Power lines are shown at the Austin Energy substation.
Renee Dominguez / KUT News

This year, disagreement erupted between Austin Energy and some members of the commission when the utility presented the climate plan. White and others wanted to see Austin Energy pivot away from fossil fuel power plants faster.

That includes dropping its stake in a coal plant it had planned to divest from a years ago. It’s had trouble breaking its contract with the plant’s co-owner, the Lower Colorado River Authority.

So far, Austin Energy seems to think some of those ideas are unrealistic.

“I think where there comes some tension is just how fast we can move into certain technologies,” White said, “and how quickly we can retire certain types of generation, whether we can leave the whole concept of burning things to produce electricity behind us.”

Because this is all happening as part of a public process, that “tension” she describes has grabbed headlines. People have gone to Utility Commission meetings and City Hall to give their opinions. The debate has even led to a delay in when Austin Energy might get a generation plan to the City Council.

This kind of process wouldn’t happen if Austin didn’t have a public utility. Simply put, you don’t get to go to a private company and tell it how to run its business. But because Austin Energy is everybody’s business, everybody gets a say.

“The community has a voice in how things go and whether that’s through the commissions or public comment periods,” Martin said. “They have an opportunity to share their voices and values.”

Does it make running the utility more challenging?

“It sometimes makes it messy, because our job is to make sure that we’re providing every aspect of our mission,” she says. “That involves a fair amount of tradeoffs and a lot of balancing.”

Public vs. private

Martin says a big part of Austin Energy’s mission is simply running a successful utility. The city is counting on that not only for reliable and affordable energy, but also for money.

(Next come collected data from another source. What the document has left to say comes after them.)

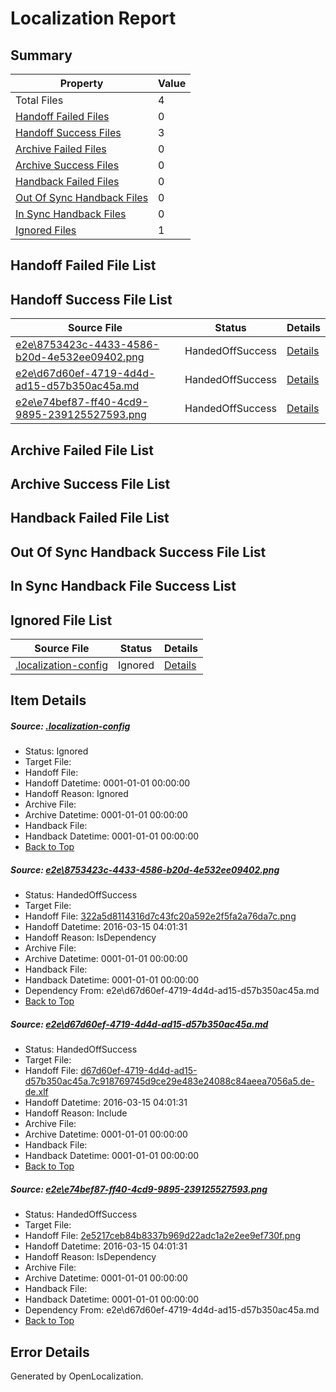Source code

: # <a name='report-top'></a> Localization Report

## Summary
 Property | Value 
 -------- | ----- 
 Total Files | 4
[ Handoff Failed Files ](#handoff-failed-list)| 0
[ Handoff Success Files ](#handoff-success-list)| 3
[ Archive Failed Files ](#archive-failed-list)| 0
[ Archive Success Files ](#archive-success-list)| 0
[ Handback Failed Files ](#handback-failed-list)| 0
[ Out Of Sync Handback Files ](#outofsync-handback-success-list)| 0
[ In Sync Handback Files ](#insync-handback-success-list)| 0
[ Ignored Files ](#ignored-list)| 1

## <a name='handoff-failed-list'></a> Handoff Failed File List

## <a name='handoff-success-list'></a> Handoff Success File List
 Source File | Status | Details 
 ----------- | ------ | ------- 
 [e2e\8753423c-4433-4586-b20d-4e532ee09402.png](https://github.com/OpenLocalizationTest/oltest/blob/39c108d96daad7af676dd7b7dee6f87e15d767a9/e2e/8753423c-4433-4586-b20d-4e532ee09402.png) | HandedOffSuccess | [Details](#322a5d8114316d7c43fc20a592e2f5fa2a76da7c1)
 [e2e\d67d60ef-4719-4d4d-ad15-d57b350ac45a.md](https://github.com/OpenLocalizationTest/oltest/blob/39c108d96daad7af676dd7b7dee6f87e15d767a9/e2e/d67d60ef-4719-4d4d-ad15-d57b350ac45a.md) | HandedOffSuccess | [Details](#dbeb958d8bd0cb9cb7bf3533d725dfacc389d2842)
 [e2e\e74bef87-ff40-4cd9-9895-239125527593.png](https://github.com/OpenLocalizationTest/oltest/blob/39c108d96daad7af676dd7b7dee6f87e15d767a9/e2e/e74bef87-ff40-4cd9-9895-239125527593.png) | HandedOffSuccess | [Details](#2e5217ceb84b8337b969d22adc1a2e2ee9ef730f3)

## <a name='archive-failed-list'></a> Archive Failed File List

## <a name='archive-success-list'></a> Archive Success File List

## <a name='handback-failed-list'></a> Handback Failed File List

## <a name='outofsync-handback-success-list'></a> Out Of Sync Handback Success File List

## <a name='insync-handback-success-list'></a> In Sync Handback File Success List

## <a name='ignored-list'></a> Ignored File List
 Source File | Status | Details 
 ----------- | ------ | ------- 
 [.localization-config](https://github.com/OpenLocalizationTest/oltest/blob/39c108d96daad7af676dd7b7dee6f87e15d767a9/.localization-config) | Ignored | [Details](#66aca4b1c2f43b14ec41e0e427345df94af1d5e10)

## Item Details
##### <a name='66aca4b1c2f43b14ec41e0e427345df94af1d5e10'></a> Source: [.localization-config](https://github.com/OpenLocalizationTest/oltest/blob/39c108d96daad7af676dd7b7dee6f87e15d767a9/.localization-config)
* Status: Ignored
* Target File: 
* Handoff File: 
* Handoff Datetime: 0001-01-01 00:00:00
* Handoff Reason: Ignored
* Archive File: 
* Archive Datetime: 0001-01-01 00:00:00
* Handback File: 
* Handback Datetime: 0001-01-01 00:00:00
* [Back to Top](#report-top)

##### <a name='322a5d8114316d7c43fc20a592e2f5fa2a76da7c1'></a> Source: [e2e\8753423c-4433-4586-b20d-4e532ee09402.png](https://github.com/OpenLocalizationTest/oltest/blob/39c108d96daad7af676dd7b7dee6f87e15d767a9/e2e/8753423c-4433-4586-b20d-4e532ee09402.png)
* Status: HandedOffSuccess
* Target File: 
* Handoff File: [322a5d8114316d7c43fc20a592e2f5fa2a76da7c.png](https://github.com/OpenLocalizationTestOrg/olhandoff/blob/d8301dde5b466a83237489b2bde31ef1ebac12ac/ol-handoff/OpenLocalizationTestOrg/oltest.de-de/yuwzho/ht/322a5d8114316d7c43fc20a592e2f5fa2a76da7c.png)
* Handoff Datetime: 2016-03-15 04:01:31
* Handoff Reason: IsDependency
* Archive File: 
* Archive Datetime: 0001-01-01 00:00:00
* Handback File: 
* Handback Datetime: 0001-01-01 00:00:00
* Dependency From: e2e\d67d60ef-4719-4d4d-ad15-d57b350ac45a.md
* [Back to Top](#report-top)

##### <a name='dbeb958d8bd0cb9cb7bf3533d725dfacc389d2842'></a> Source: [e2e\d67d60ef-4719-4d4d-ad15-d57b350ac45a.md](https://github.com/OpenLocalizationTest/oltest/blob/39c108d96daad7af676dd7b7dee6f87e15d767a9/e2e/d67d60ef-4719-4d4d-ad15-d57b350ac45a.md)
* Status: HandedOffSuccess
* Target File: 
* Handoff File: [d67d60ef-4719-4d4d-ad15-d57b350ac45a.7c918769745d9ce29e483e24088c84aeea7056a5.de-de.xlf](https://github.com/OpenLocalizationTestOrg/olhandoff/blob/d8301dde5b466a83237489b2bde31ef1ebac12ac/ol-handoff/OpenLocalizationTestOrg/oltest.de-de/yuwzho/ht/d67d60ef-4719-4d4d-ad15-d57b350ac45a.7c918769745d9ce29e483e24088c84aeea7056a5.de-de.xlf)
* Handoff Datetime: 2016-03-15 04:01:31
* Handoff Reason: Include
* Archive File: 
* Archive Datetime: 0001-01-01 00:00:00
* Handback File: 
* Handback Datetime: 0001-01-01 00:00:00
* [Back to Top](#report-top)

##### <a name='2e5217ceb84b8337b969d22adc1a2e2ee9ef730f3'></a> Source: [e2e\e74bef87-ff40-4cd9-9895-239125527593.png](https://github.com/OpenLocalizationTest/oltest/blob/39c108d96daad7af676dd7b7dee6f87e15d767a9/e2e/e74bef87-ff40-4cd9-9895-239125527593.png)
* Status: HandedOffSuccess
* Target File: 
* Handoff File: [2e5217ceb84b8337b969d22adc1a2e2ee9ef730f.png](https://github.com/OpenLocalizationTestOrg/olhandoff/blob/d8301dde5b466a83237489b2bde31ef1ebac12ac/ol-handoff/OpenLocalizationTestOrg/oltest.de-de/yuwzho/ht/2e5217ceb84b8337b969d22adc1a2e2ee9ef730f.png)
* Handoff Datetime: 2016-03-15 04:01:31
* Handoff Reason: IsDependency
* Archive File: 
* Archive Datetime: 0001-01-01 00:00:00
* Handback File: 
* Handback Datetime: 0001-01-01 00:00:00
* Dependency From: e2e\d67d60ef-4719-4d4d-ad15-d57b350ac45a.md
* [Back to Top](#report-top)


## Error Details

Generated by OpenLocalization.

Revenue Austin Energy generates delivers millions of dollars for city programs annually. This years, it’s expected to inject around $124 millioninto Austin’s general fund.

According to the utility, that money is used to pay for things like parks and libraries. Austin’s 311 line is also funded and operated by the utility.

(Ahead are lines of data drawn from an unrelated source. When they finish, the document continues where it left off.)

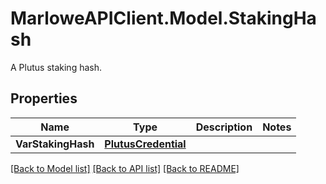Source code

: # MarloweAPIClient.Model.StakingHash
A Plutus staking hash.

## Properties

Name | Type | Description | Notes
------------ | ------------- | ------------- | -------------
**VarStakingHash** | [**PlutusCredential**](PlutusCredential.md) |  | 

[[Back to Model list]](../README.md#documentation-for-models) [[Back to API list]](../README.md#documentation-for-api-endpoints) [[Back to README]](../README.md)

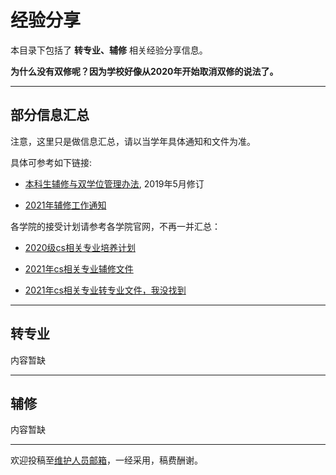 # 经验分享

本目录下包括了 **转专业、辅修** 相关经验分享信息。

**为什么没有双修呢？因为学校好像从2020年开始取消双修的说法了。**

---

## 部分信息汇总

注意，这里只是做信息汇总，请以当学年具体通知和文件为准。

具体可参考如下链接:

- [本科生辅修与双学位管理办法](http://jwc.nankai.edu.cn/2020/0512/c19594a271935/page.htm), 2019年5月修订

- [2021年辅修工作通知](http://jwc.nankai.edu.cn/2021/0528/c24a367973/page.htm)

各学院的接受计划请参考各学院官网，不再一并汇总：

- [2020级cs相关专业培养计划](https://cc.nankai.edu.cn/2021/0628/c13295a375950/page.htm)

- [2021年cs相关专业辅修文件](https://cc.nankai.edu.cn/2021/0531/c13295a368437/page.htm)

- [2021年cs相关专业转专业文件，我没找到](./)

---

## 转专业

内容暂缺

---

## 辅修

内容暂缺

---

欢迎投稿至[维护人员邮箱](mailto:emanual20@foxmail.com)，一经采用，稿费酬谢。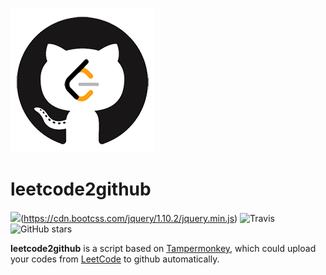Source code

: ![logo](https://github.com/monlie/leetcode2github/blob/master/examples/leetcode2github.png)
# leetcode2github

![](https://img.shields.io/badge/jQuery-1.10.2-blue.svg)(https://cdn.bootcss.com/jquery/1.10.2/jquery.min.js)
![Travis](https://img.shields.io/travis/USER/REPO.svg)
![GitHub stars](https://img.shields.io/github/stars/badges/shields.svg?style=social&label=Stars)

**leetcode2github** is a script based on [Tampermonkey](http://tampermonkey.net/), which could upload your codes from [LeetCode](https://leetcode-cn.com/) to github automatically.
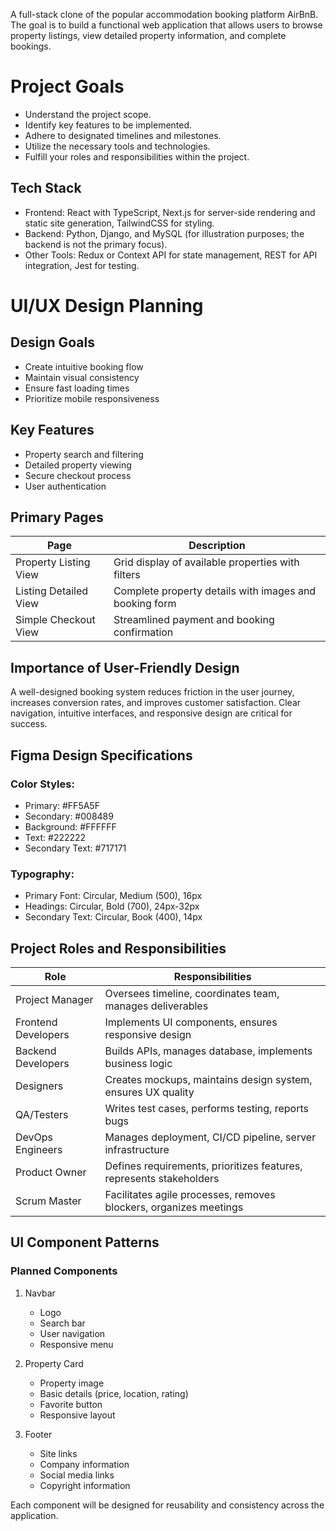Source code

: A full-stack clone of the popular accommodation booking platform AirBnB. The goal is to build a functional web application that allows users to browse property listings, view detailed property information, and complete bookings.

# Project Goals
+ Understand the project scope.
+ Identify key features to be implemented.
+ Adhere to designated timelines and milestones.
+ Utilize the necessary tools and technologies.
+ Fulfill your roles and responsibilities within the project.

## Tech Stack
+ Frontend: React with TypeScript, Next.js for server-side rendering and static site generation, TailwindCSS for styling.
+ Backend: Python, Django, and MySQL (for illustration purposes; the backend is not the primary focus).
+ Other Tools: Redux or Context API for state management, REST for API integration, Jest for testing.

# UI/UX Design Planning
## Design Goals
+ Create intuitive booking flow
+ Maintain visual consistency
+ Ensure fast loading times
+ Prioritize mobile responsiveness

## Key Features
+ Property search and filtering
+ Detailed property viewing
+ Secure checkout process
+ User authentication
## Primary Pages
|Page |	Description|
|---|---|
|Property Listing View	| Grid display of available properties with filters|
|Listing Detailed View	| Complete property details with images and booking form|
|Simple Checkout View | Streamlined payment and booking confirmation|

## Importance of User-Friendly Design
A well-designed booking system reduces friction in the user journey, increases conversion 
rates, and improves customer satisfaction. Clear navigation, intuitive interfaces, and responsive design 
are critical for success.

## Figma Design Specifications
### Color Styles:
+ Primary: #FF5A5F
+ Secondary: #008489
+ Background: #FFFFFF
+ Text: #222222
+ Secondary Text: #717171
### Typography:
+ Primary Font: Circular, Medium (500), 16px
+ Headings: Circular, Bold (700), 24px-32px
+ Secondary Text: Circular, Book (400), 14px

## Project Roles and Responsibilities
|Role	|Responsibilities|
|---|---|
|Project Manager | Oversees timeline, coordinates team, manages deliverables|
|Frontend Developers | Implements UI components, ensures responsive design|
|Backend Developers	| Builds APIs, manages database, implements business logic|
|Designers	| Creates mockups, maintains design system, ensures UX quality|
|QA/Testers	| Writes test cases, performs testing, reports bugs|
|DevOps Engineers | Manages deployment, CI/CD pipeline, server infrastructure|
|Product Owner	| Defines requirements, prioritizes features, represents stakeholders|
|Scrum Master | Facilitates agile processes, removes blockers, organizes meetings|

## UI Component Patterns
### Planned Components
1. Navbar

    + Logo
    + Search bar
    + User navigation
    + Responsive menu

2. Property Card

    + Property image
    + Basic details (price, location, rating)
    + Favorite button
    + Responsive layout

3. Footer
    + Site links
    + Company information
    + Social media links
    + Copyright information

Each component will be designed for reusability and consistency across the application.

Critics of public power say spending utility revenue on public programs is a bad thing. Many of those critics want to break up public utilities and introduce private competition into Austin. They say it could lower bills. It’s worth noting that, in most legislative sessions, at least one lawmaker tries to do that.

But public power supporters say putting utility money into the general fund helps keep city taxes lower. They argue it’s better to have revenue going back into the city than to pay shareholders on Wall Street, as would happen under a for-profit system.

It’s worth noting that Austin Energy does not simply make money by selling electricity to customers in its service area.

Because of the way the Texas energy market works, the utility can make millions in revenue by selling the electricity it generates onto the Texas grid where it can go to power customers outside Austin.

Martin points to lower average energy bills in Austin, thanks in part to higher energy efficiency standards, to make the point that the utility remains more affordable than most in Texas.

The revenue “is not for the investors,” she said. “It’s for community programs and it’s ultimately to keep rates lower for our customers.”

That’s not to say those rates haven’t been going up. Winter storms, fuel costs and extremely hot summers have driven up the price of electricity in Texas overall.

The average Austin Energy customer is paying over $2 more per month this year due torate and fee increases last year. Bills are expected to rise again next year by about $1 more a month thanks to future rate hikes. That’s upset customers.

But even some critics of the utility’s policies are among its biggest defenders as a public utility.

“I am often a thorn in Austin Energy’s side pushing them to do more,” White said. “But they’re still my favorite electric utility in the state.”

That suggests one other benefit of public power: You know who to go to to complain.

After all, if you live within Austin city limits, you elect the board of directors when you vote for City Council.